Hitting the Targets

“All adults with diabetes will receive high-quality care throughout their lifetime, including support to optimise the control of their blood glucose, blood pressure and other risk factors for developing the complications of diabetes.” Standard 4, National Service Framework for Diabetes Page 24, NSF for Diabetes: Standards

Diabetes is a major health concern in the UK, and its prevalence is increasing. Diabetes affects all sectors of the community, and can significantly affect the individual and their family. Diabetes has the potential to cause the NHS serious capacity problems if not tackled effectively and mismanagement will lead to a drain on NHS resources.

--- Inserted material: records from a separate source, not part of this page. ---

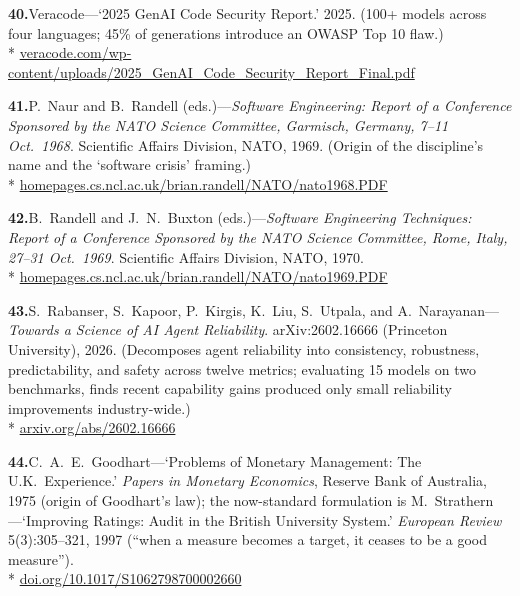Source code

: \documentclass[11pt, a4paper]{article}
\begin{document}
\noindent\textbf{40.}\enspace Veracode---`2025 GenAI Code Security Report.' 2025.
(100+ models across four languages; 45\% of generations introduce an OWASP Top 10
flaw.)\\*
{\fontsize{8}{10}\selectfont\color{midb}
\href{https://www.veracode.com/wp-content/uploads/2025_GenAI_Code_Security_Report_Final.pdf}{veracode.com/wp-content/uploads/2025\_GenAI\_Code\_Security\_Report\_Final.pdf}}


\noindent\textbf{41.}\enspace P.~Naur and B.~Randell (eds.)---\textit{Software Engineering:
Report of a Conference Sponsored by the NATO Science Committee, Garmisch, Germany, 7--11
Oct.\ 1968}. Scientific Affairs Division, NATO, 1969. (Origin of the discipline's name and
the `software crisis' framing.)\\*
{\fontsize{8}{10}\selectfont\color{midb}
\href{http://homepages.cs.ncl.ac.uk/brian.randell/NATO/nato1968.PDF}{homepages.cs.ncl.ac.uk/brian.randell/NATO/nato1968.PDF}}


\noindent\textbf{42.}\enspace B.~Randell and J.~N.~Buxton (eds.)---\textit{Software
Engineering Techniques: Report of a Conference Sponsored by the NATO Science Committee,
Rome, Italy, 27--31 Oct.\ 1969}. Scientific Affairs Division, NATO, 1970.\\*
{\fontsize{8}{10}\selectfont\color{midb}
\href{http://homepages.cs.ncl.ac.uk/brian.randell/NATO/nato1969.PDF}{homepages.cs.ncl.ac.uk/brian.randell/NATO/nato1969.PDF}}


\noindent\textbf{43.}\enspace S.~Rabanser, S.~Kapoor, P.~Kirgis, K.~Liu, S.~Utpala, and
A.~Narayanan---\textit{Towards a Science of AI Agent Reliability}. arXiv:2602.16666
(Princeton University), 2026. (Decomposes agent reliability into consistency, robustness,
predictability, and safety across twelve metrics; evaluating 15 models on two benchmarks,
finds recent capability gains produced only small reliability improvements industry-wide.)\\*
{\fontsize{8}{10}\selectfont\color{midb}
\href{https://arxiv.org/abs/2602.16666}{arxiv.org/abs/2602.16666}}


\noindent\textbf{44.}\enspace C.~A.~E.~Goodhart---`Problems of Monetary Management: The
U.K.\ Experience.' \textit{Papers in Monetary Economics}, Reserve Bank of Australia, 1975
(origin of Goodhart's law); the now-standard formulation is M.~Strathern---`Improving
Ratings: Audit in the British University System.' \textit{European Review} 5(3):305--321,
1997 (``when a measure becomes a target, it ceases to be a good measure'').\\*
{\fontsize{8}{10}\selectfont\color{midb}
\href{https://doi.org/10.1017/S1062798700002660}{doi.org/10.1017/S1062798700002660}}
\end{document}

To address this, the Government published the National Service Framework for Diabetes in 2003, outlining clinical targets for reducing the impact of diabetes:

  • Improving blood glucose control
  • Reducing cholesterol levels in people with diabetes
  • Regular recall and review of people with diabetes
  • Encouraging patients to give up smoking

18 months on from the publication of the NSF Delivery Strategy, do you feel progress is being made in meeting these targets?

Keynote Contribution

posted 06/12/2004 - 17:37 by Professor Tony ...
Standard 4 of the Diabetes National Service Framework is incredibly important in it scope. It recommends that all adults with diabetes will receive high quality care with support to optimize control of their blood glucose, blood pressure and other risk factors.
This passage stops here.